◆ WHAT IS EXPECTED
Beneath this line are the data; copy exactly the part of them that opens with the line containing "as the derived class." and closes with the line containing "1. **Public Inheritance:**", and only that part.
========
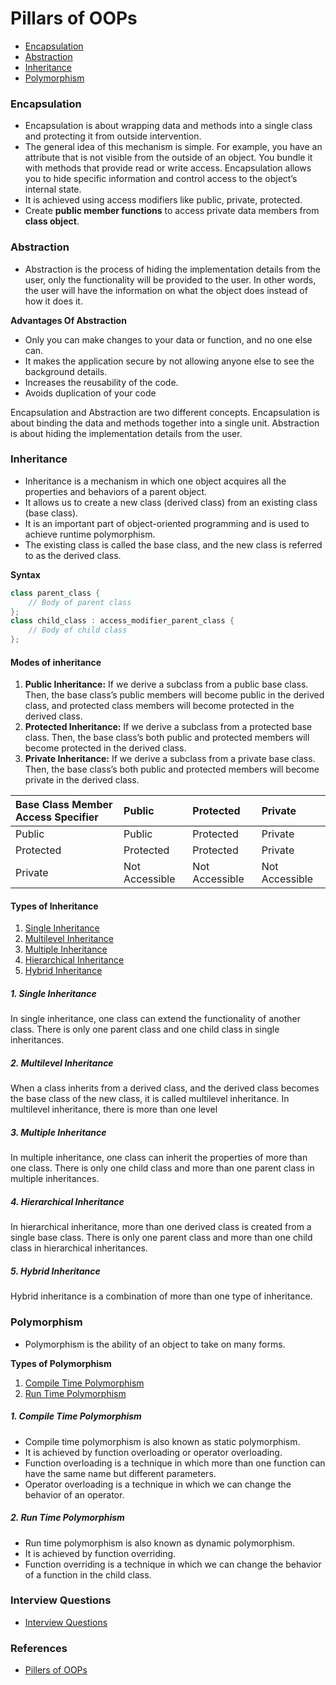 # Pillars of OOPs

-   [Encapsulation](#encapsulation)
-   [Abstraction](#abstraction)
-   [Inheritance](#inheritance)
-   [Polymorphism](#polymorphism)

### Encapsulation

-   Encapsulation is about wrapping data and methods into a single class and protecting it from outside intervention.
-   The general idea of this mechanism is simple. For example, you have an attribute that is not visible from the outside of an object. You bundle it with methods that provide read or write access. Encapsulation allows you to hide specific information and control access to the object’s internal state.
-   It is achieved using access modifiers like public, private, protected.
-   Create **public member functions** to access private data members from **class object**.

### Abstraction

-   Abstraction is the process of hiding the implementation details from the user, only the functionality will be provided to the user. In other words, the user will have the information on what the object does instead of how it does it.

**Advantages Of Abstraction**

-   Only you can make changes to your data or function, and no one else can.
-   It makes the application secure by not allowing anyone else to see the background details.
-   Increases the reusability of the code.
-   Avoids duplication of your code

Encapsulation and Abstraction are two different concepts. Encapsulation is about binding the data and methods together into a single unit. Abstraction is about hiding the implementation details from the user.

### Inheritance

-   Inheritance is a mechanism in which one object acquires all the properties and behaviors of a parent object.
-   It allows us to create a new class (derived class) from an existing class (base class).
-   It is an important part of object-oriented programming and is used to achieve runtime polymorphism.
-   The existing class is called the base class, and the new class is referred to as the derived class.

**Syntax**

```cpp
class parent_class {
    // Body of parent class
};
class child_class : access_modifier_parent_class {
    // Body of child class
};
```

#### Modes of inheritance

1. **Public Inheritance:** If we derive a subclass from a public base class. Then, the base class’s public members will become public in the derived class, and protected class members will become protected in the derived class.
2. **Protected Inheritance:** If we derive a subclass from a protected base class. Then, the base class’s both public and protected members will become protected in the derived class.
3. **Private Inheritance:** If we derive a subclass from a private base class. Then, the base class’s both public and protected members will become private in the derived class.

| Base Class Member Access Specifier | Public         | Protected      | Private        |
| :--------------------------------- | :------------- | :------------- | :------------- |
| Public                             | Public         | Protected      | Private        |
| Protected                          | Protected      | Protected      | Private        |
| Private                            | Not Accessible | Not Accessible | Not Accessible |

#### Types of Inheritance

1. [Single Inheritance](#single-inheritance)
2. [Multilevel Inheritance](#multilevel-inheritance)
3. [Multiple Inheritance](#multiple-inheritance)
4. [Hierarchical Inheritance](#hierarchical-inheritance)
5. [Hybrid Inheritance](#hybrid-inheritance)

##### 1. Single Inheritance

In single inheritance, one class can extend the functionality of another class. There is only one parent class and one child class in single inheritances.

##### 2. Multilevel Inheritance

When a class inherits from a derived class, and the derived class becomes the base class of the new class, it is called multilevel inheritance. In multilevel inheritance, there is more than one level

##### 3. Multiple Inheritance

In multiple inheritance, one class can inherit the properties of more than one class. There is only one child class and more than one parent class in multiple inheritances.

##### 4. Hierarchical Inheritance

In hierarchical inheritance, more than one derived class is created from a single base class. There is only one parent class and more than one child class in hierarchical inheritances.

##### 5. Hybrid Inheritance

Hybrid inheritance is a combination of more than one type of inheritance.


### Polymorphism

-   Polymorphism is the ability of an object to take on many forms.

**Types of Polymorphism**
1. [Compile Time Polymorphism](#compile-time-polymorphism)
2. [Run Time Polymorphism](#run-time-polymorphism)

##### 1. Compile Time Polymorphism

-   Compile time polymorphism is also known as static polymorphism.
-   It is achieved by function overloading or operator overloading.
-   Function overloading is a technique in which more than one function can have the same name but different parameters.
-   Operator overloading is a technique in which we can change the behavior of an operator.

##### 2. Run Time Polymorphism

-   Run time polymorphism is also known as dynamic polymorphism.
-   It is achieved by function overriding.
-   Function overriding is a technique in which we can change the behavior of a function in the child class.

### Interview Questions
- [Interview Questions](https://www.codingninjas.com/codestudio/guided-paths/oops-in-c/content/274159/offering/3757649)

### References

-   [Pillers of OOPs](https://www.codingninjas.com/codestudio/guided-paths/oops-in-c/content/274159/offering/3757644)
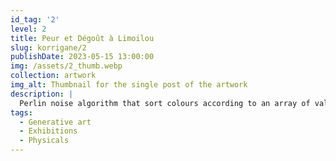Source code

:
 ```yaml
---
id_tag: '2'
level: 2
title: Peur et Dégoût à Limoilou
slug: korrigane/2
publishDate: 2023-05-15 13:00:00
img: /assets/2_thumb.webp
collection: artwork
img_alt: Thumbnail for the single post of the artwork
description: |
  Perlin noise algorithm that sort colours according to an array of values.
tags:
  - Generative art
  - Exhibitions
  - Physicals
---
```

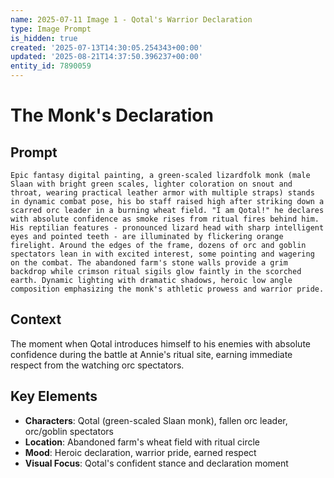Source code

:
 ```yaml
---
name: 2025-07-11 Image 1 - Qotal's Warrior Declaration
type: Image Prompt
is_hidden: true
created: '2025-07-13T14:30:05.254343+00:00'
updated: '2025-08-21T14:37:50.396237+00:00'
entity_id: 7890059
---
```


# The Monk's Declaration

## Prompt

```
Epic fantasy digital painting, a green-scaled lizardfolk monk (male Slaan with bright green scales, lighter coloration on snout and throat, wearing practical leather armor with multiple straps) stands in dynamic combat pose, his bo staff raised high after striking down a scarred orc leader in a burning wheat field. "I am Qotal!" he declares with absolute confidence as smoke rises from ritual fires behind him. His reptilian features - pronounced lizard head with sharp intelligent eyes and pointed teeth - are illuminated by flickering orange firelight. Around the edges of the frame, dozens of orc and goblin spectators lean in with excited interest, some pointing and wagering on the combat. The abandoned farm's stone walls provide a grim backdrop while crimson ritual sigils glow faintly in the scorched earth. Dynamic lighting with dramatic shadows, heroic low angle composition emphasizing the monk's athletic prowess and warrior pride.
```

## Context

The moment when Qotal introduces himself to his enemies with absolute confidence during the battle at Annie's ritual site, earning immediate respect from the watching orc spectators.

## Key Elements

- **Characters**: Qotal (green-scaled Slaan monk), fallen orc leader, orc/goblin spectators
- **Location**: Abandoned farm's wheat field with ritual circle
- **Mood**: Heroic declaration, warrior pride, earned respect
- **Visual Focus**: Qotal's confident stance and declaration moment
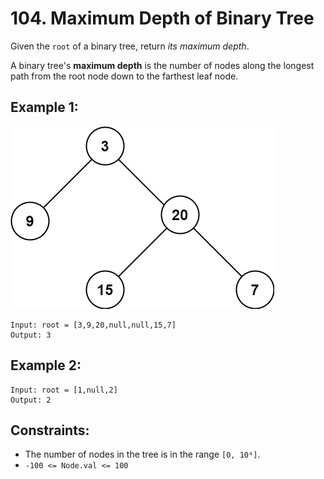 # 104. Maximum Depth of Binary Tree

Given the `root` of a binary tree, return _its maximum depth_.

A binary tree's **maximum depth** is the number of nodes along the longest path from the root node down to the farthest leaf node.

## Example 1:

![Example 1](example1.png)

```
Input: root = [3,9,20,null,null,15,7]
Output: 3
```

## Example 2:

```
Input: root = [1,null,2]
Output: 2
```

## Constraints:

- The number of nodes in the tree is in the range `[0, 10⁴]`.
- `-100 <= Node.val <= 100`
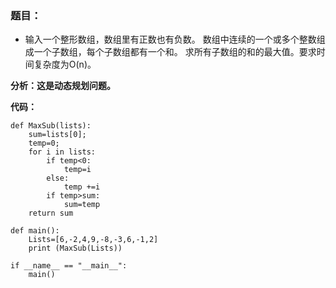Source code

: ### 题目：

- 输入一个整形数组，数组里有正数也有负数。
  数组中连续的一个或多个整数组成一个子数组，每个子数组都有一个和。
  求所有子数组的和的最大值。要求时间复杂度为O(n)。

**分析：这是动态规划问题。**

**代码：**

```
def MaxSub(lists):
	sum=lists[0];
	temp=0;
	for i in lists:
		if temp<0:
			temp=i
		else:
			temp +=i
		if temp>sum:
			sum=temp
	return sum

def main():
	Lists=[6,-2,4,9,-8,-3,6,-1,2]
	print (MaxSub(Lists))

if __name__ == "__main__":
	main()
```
========
◆ EXERCISE SOLUTION
-   The existing class is called the base class, and the new class is referred to as the derived class.

**Syntax**

```cpp
class parent_class {
    // Body of parent class
};
class child_class : access_modifier_parent_class {
    // Body of child class
};
```

#### Modes of inheritance

1. **Public Inheritance:** If we derive a subclass from a public base class. Then, the base class’s public members will become public in the derived class, and protected class members will become protected in the derived class.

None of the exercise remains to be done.